Hillcrest Grad Matches Investors to Hedge Funds

Sam Hocking grew up in Preston Hollow, but he's based in San Francisco these days.
Sam Hocking grew up in Preston Hollow, but he’s based in San Francisco these days.

Editor’s note: This story first appeared in the Dec. 6 edition of Preston Hollow People.

After spending more than two decades climbing the corporate ladder, Sam Hocking turned an entrepreneurial dream into reality.

The Preston Hollow native has launched iMatchative, a high-tech finance company aimed at developing online innovations that merge science and business.

Although his new company is based in San Francisco, Hocking returned to Dallas in November to debut its first online tool, known as altX, which uses an algorithm to match hedge funds with investors in a crowded marketplace.

The idea for iMatchative had been simmering in Hocking’s head before he attended a lecture on transformative leadership at Harvard Business School in early 2012, given by professor Karim Lakhani.

“I’d really been thinking over the last couple of years about creating something that was transformative,” Hocking said. “His discussion really got me to thinking about doing what I had thought about doing for the last two years.”

Six weeks after the lecture, he resigned from his job as managing director of global sales for prime brokerage at BNP Paribas in New York.

“From there, I started going around the world, picking people who I wanted to work with me solving this problem in the market,” Hocking said.

The Hillcrest High School graduate has worked in the finance industry since 1997, including more than three years at BNP Paribas and another nine years as the head of global sales for prime brokerage for Bank of America.
In the 1990s, there were fewer than 1,000 registered hedge funds available to investors, he said.

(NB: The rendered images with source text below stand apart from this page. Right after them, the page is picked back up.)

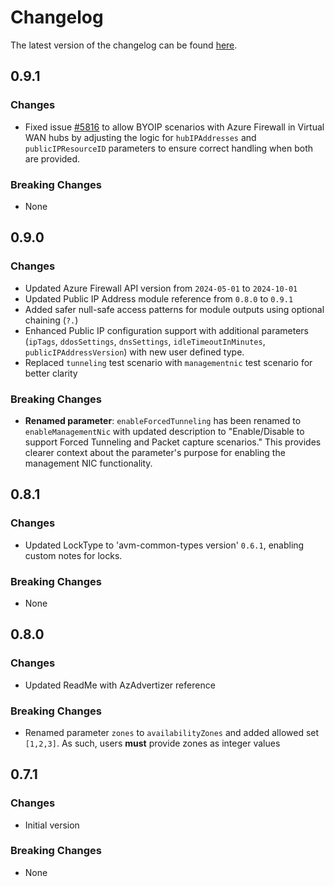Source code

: # Changelog

The latest version of the changelog can be found [here](https://github.com/Azure/bicep-registry-modules/blob/main/avm/res/network/azure-firewall/CHANGELOG.md).

## 0.9.1

### Changes

- Fixed issue [#5816](https://github.com/Azure/bicep-registry-modules/issues/5816) to allow BYOIP scenarios with Azure Firewall in Virtual WAN hubs by adjusting the logic for `hubIPAddresses` and `publicIPResourceID` parameters to ensure correct handling when both are provided.

### Breaking Changes

- None

## 0.9.0

### Changes

- Updated Azure Firewall API version from `2024-05-01` to `2024-10-01`
- Updated Public IP Address module reference from `0.8.0` to `0.9.1`
- Added safer null-safe access patterns for module outputs using optional chaining (`?.`)
- Enhanced Public IP configuration support with additional parameters (`ipTags`, `ddosSettings`, `dnsSettings`, `idleTimeoutInMinutes`, `publicIPAddressVersion`) with new user defined type.
- Replaced `tunneling` test scenario with `managementnic` test scenario for better clarity

### Breaking Changes

- **Renamed parameter**: `enableForcedTunneling` has been renamed to `enableManagementNic` with updated description to "Enable/Disable to support Forced Tunneling and Packet capture scenarios." This provides clearer context about the parameter's purpose for enabling the management NIC functionality.

## 0.8.1

### Changes

- Updated LockType to 'avm-common-types version' `0.6.1`, enabling custom notes for locks.

### Breaking Changes

- None

## 0.8.0

### Changes

- Updated ReadMe with AzAdvertizer reference

### Breaking Changes

- Renamed parameter `zones` to `availabilityZones` and added allowed set `[1,2,3]`. As such, users **must** provide zones as integer values

## 0.7.1

### Changes

- Initial version

### Breaking Changes

- None
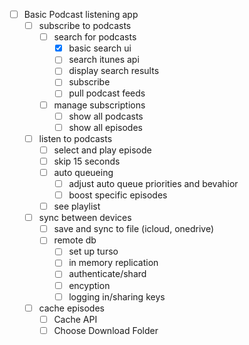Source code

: - [ ] Basic Podcast listening app
  - [ ] subscribe to podcasts
    - [ ] search for podcasts
      - [x] basic search ui
      - [ ] search itunes api
      - [ ] display search results
      - [ ] subscribe
      - [ ] pull podcast feeds
    - [ ] manage subscriptions
      - [ ] show all podcasts
      - [ ] show all episodes
  - [ ] listen to podcasts
    - [ ] select and play episode
    - [ ] skip 15 seconds
    - [ ] auto queueing
      - [ ] adjust auto queue priorities and bevahior
      - [ ] boost specific episodes
    - [ ] see playlist
  - [ ] sync between devices
    - [ ] save and sync to file (icloud, onedrive)
    - [ ] remote db
      - [ ] set up turso
      - [ ] in memory replication
      - [ ] authenticate/shard
      - [ ] encyption
      - [ ] logging in/sharing keys
  - [ ] cache episodes
    - [ ] Cache API
    - [ ] Choose Download Folder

Now, with a dramatic shift in the market, there are about 36,000.

As the CEO of iMatchative, he began assembling experts with a variety of specialties who shared his vision for the new company, including Lakhani, who acts as a consultant. Hocking started putting the staff together last fall, and the company has spent much of the past year developing altX.

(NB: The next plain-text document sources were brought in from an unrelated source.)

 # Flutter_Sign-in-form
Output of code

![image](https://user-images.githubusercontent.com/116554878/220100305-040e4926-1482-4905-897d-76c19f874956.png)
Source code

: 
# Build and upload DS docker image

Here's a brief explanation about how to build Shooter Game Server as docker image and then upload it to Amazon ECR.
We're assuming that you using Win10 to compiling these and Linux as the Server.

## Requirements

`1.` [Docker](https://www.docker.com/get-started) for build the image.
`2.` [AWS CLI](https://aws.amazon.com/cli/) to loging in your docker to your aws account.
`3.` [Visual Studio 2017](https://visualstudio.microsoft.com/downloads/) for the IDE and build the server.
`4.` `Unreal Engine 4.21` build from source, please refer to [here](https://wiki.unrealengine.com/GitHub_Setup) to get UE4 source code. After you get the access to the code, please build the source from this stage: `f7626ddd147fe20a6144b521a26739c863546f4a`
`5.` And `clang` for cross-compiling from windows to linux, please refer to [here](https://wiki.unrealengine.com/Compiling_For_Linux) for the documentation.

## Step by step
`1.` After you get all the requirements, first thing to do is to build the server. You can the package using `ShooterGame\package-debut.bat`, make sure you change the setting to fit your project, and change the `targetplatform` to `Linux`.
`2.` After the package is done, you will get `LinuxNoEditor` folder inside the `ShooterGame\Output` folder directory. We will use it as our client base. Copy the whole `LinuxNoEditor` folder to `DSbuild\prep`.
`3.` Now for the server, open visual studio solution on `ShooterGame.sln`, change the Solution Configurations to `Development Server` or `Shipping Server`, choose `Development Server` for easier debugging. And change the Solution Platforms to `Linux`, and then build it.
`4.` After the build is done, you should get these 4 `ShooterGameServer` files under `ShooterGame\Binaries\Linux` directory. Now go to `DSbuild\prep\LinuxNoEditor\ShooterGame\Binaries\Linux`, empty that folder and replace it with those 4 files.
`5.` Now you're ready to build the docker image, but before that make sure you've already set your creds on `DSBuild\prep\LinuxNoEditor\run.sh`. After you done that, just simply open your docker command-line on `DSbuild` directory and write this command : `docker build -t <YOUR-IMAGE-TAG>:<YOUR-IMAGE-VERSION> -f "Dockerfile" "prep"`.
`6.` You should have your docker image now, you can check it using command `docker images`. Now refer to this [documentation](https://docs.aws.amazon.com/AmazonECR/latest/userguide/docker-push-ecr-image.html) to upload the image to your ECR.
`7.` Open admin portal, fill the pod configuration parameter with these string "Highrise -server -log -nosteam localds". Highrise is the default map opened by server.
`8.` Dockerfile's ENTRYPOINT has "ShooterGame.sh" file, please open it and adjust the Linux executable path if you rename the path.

“He’s got a big idea,” said Eric Alt, managing director at San Francisco-based Hall Capital Partners, which builds investment portfolios for families, endowments, and foundations. “Sam has taken a world that is very fragmented and is very opaque and complex, and he’s created a tool to help people make better and more efficient decisions.”

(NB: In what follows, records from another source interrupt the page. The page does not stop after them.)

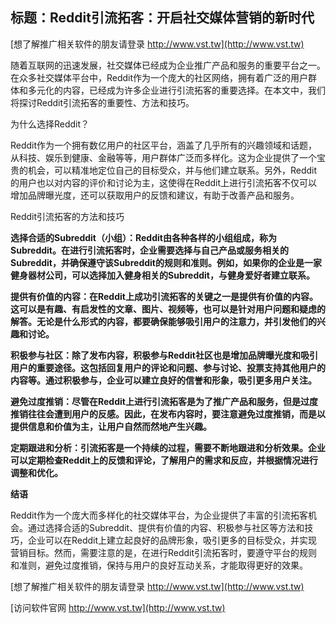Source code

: ## **标题：Reddit引流拓客：开启社交媒体营销的新时代**

[想了解推广相关软件的朋友请登录 http://www.vst.tw](http://www.vst.tw)

随着互联网的迅速发展，社交媒体已经成为企业推广产品和服务的重要平台之一。在众多社交媒体平台中，Reddit作为一个庞大的社区网络，拥有着广泛的用户群体和多元化的内容，已经成为许多企业进行引流拓客的重要选择。在本文中，我们将探讨Reddit引流拓客的重要性、方法和技巧。

为什么选择Reddit？

Reddit作为一个拥有数亿用户的社区平台，涵盖了几乎所有的兴趣领域和话题，从科技、娱乐到健康、金融等等，用户群体广泛而多样化。这为企业提供了一个宝贵的机会，可以精准地定位自己的目标受众，并与他们建立联系。另外，Reddit的用户也以对内容的评价和讨论为主，这使得在Reddit上进行引流拓客不仅可以增加品牌曝光度，还可以获取用户的反馈和建议，有助于改善产品和服务。

Reddit引流拓客的方法和技巧

**选择合适的Subreddit（小组）：Reddit由各种各样的小组组成，称为Subreddit。在进行引流拓客时，企业需要选择与自己产品或服务相关的Subreddit，并确保遵守该Subreddit的规则和准则。例如，如果你的企业是一家健身器材公司，可以选择加入健身相关的Subreddit，与健身爱好者建立联系。**

**提供有价值的内容：在Reddit上成功引流拓客的关键之一是提供有价值的内容。这可以是有趣、有启发性的文章、图片、视频等，也可以是针对用户问题和疑虑的解答。无论是什么形式的内容，都要确保能够吸引用户的注意力，并引发他们的兴趣和讨论。**

**积极参与社区：除了发布内容，积极参与Reddit社区也是增加品牌曝光度和吸引用户的重要途径。这包括回复用户的评论和问题、参与讨论、投票支持其他用户的内容等。通过积极参与，企业可以建立良好的信誉和形象，吸引更多用户关注。**

**避免过度推销：尽管在Reddit上进行引流拓客是为了推广产品和服务，但是过度推销往往会遭到用户的反感。因此，在发布内容时，要注意避免过度推销，而是以提供信息和价值为主，让用户自然而然地产生兴趣。**

**定期跟进和分析：引流拓客是一个持续的过程，需要不断地跟进和分析效果。企业可以定期检查Reddit上的反馈和评论，了解用户的需求和反应，并根据情况进行调整和优化。**

**结语**

Reddit作为一个庞大而多样化的社交媒体平台，为企业提供了丰富的引流拓客机会。通过选择合适的Subreddit、提供有价值的内容、积极参与社区等方法和技巧，企业可以在Reddit上建立起良好的品牌形象，吸引更多的目标受众，并实现营销目标。然而，需要注意的是，在进行Reddit引流拓客时，要遵守平台的规则和准则，避免过度推销，保持与用户的良好互动关系，才能取得更好的效果。

[想了解推广相关软件的朋友请登录 http://www.vst.tw](http://www.vst.tw)


[访问软件官网 http://www.vst.tw](http://www.vst.tw)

Essentially, the tool is a search engine that Hocking said saves time for investors while allowing them to maximize the potential of their investment. It matches investors with hedge funds by using financial information, investment preferences and behavioral assessments, and then analyzing data from a database of more than 20,000 hedge funds worldwide.

“You’re saving a lot of time and effort, and you’re introducing new and novel data sets that create matches that intuitively you couldn’t do,” Hocking said. “Now that we’ve come into this data world, we need tools and platforms to help our decision-making and give us some insight.”

The company is in the process of marketing altX and has started some trials with customers. At this point, it’s designed more for institutions than individuals, although credited investors could benefit as well.

“He’s combined data filtering with some behavioral psychology,” Alt said. “If his idea kind of comes together the way he envisions it, he’ll have a tool that doesn’t just help you filter the data out there, but also helps you understand your own decision-making in a way that would be unique.”

The technology is actually similar to the way a dating website works, only for money instead of romance.

“That’s a search exercise. How do you go about meeting people and narrow down the pool of possibilities? The old dating sites are really search engines,” Hocking said. “Who wants to go to a bar or church every night? There’s a huge pool of funds, much bigger than it’s ever been. This will allow people to do it faster and hopefully better.”